By Brandon Palmer
LinkedIn has been called the Facebook for professionals. Unfortunately, a platform designed for business has not quite garnered the interest that many would have hoped. With that in mind, this blog will discuss the viability of LinkedIn as a crucial part of a firm’s social media marketing strategy.
Many people assume that, as a result of their personal knowledge and use of social media, they can use various platforms to grow their B2B presence as well. Too often, this ideal cannot be further from the truth. Social media platforms like LinkedIn, Facebook, Twitter, and Instagram may be “easy” to use, but to truly engage with other businesses and consumers alike, proper training, understanding, and practice are necessary.
Engagement is one goal of social media campaigns that requires research in considering the best platform to utilize for your business and who you are targeting. For example, according to the “2016 Social Media Impact Report: B2B Edition” by TrackMaven,” LinkedIn engagement rates for B2B are 1.09, Facebook is 5.99, Pinterest is 15.88, and Instagram is at 22.53. From an engagement standpoint alone, LinkedIn appears to not offer the same audience participation that companies are hoping for, in spite of its reputation as a professional networking site. This may be a result of several factors: lower active user pool (100 million), differences in type of content, and willingness of active users to like, comment, or share postings. Of the many B2B industries that utilize LinkedIn as a channel for their social media marketing mix, the most successful in terms of engagement and followers are machinery, engineering, and biotech. This may prove a surprise for some, but it illustrates the reality that many firms are unprepared, or not suited to, market with LinkedIn. Furthermore, B2B marketing holds many unique challenges that may not find their solution in social media, or LinkedIn specifically. A few of the challenges associated with B2B marketing: volatile market demand, organizational buying relationships, and distance from the actual consumer. Even considering these difficulties, a LinkedIn presence may benefit your firm from the standpoint of increased reach and brand familiarity, rather than engagement.
Indeed, CEOs were polled in 2015 by Forbes Magazine and of those polled, 28% used social media. Of the 28%, 22% utilized LinkedIn and 10% Twitter.

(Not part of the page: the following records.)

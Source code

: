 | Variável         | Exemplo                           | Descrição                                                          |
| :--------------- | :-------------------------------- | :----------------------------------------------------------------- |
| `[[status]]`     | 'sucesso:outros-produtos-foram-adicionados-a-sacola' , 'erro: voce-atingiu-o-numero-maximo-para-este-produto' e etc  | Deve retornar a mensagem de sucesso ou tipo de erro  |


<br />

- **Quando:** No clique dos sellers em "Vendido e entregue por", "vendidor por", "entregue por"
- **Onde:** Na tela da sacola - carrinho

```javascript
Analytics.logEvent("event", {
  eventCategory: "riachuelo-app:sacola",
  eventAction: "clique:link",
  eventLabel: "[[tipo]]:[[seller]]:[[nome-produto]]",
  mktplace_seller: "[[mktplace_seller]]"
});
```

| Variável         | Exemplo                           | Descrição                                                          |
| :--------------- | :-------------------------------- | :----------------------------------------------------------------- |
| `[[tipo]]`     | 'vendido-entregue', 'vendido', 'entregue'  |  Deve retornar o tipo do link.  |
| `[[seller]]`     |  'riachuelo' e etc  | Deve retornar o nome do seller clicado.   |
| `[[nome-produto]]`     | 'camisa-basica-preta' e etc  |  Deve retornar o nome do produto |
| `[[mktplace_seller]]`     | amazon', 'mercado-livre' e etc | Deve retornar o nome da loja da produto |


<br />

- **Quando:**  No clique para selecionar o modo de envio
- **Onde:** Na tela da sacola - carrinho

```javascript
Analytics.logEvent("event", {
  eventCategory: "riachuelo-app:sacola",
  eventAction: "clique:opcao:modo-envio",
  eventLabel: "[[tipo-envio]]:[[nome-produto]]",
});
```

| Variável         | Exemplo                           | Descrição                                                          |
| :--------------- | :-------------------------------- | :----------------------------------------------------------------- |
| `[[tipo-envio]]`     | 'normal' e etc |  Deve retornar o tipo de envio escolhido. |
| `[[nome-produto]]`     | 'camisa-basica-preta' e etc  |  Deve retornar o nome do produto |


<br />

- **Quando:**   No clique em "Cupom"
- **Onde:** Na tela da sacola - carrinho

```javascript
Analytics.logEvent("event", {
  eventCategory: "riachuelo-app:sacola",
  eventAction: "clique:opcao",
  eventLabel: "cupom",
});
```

The findings do lend credence to LinkedIn’s suitability as a professional social media platform (at least for brand familiarity), but it may only illustrate that business professionals are on LinkedIn, rather than employing it as a vital piece of their marketing strategy. Regardless, if a B2B’s marketing objective is to target executive level individuals, it may prove advantageous to keep a healthy LinkedIn presence.
In terms of an overall social media strategy, LinkedIn may play a role, but it should be supplemented by other platforms that may serve other areas of your target market. B2B companies should participate and actively pursue SMNs that are popular with their customers, and more importantly, platforms that offer engaging ways to communicate and share.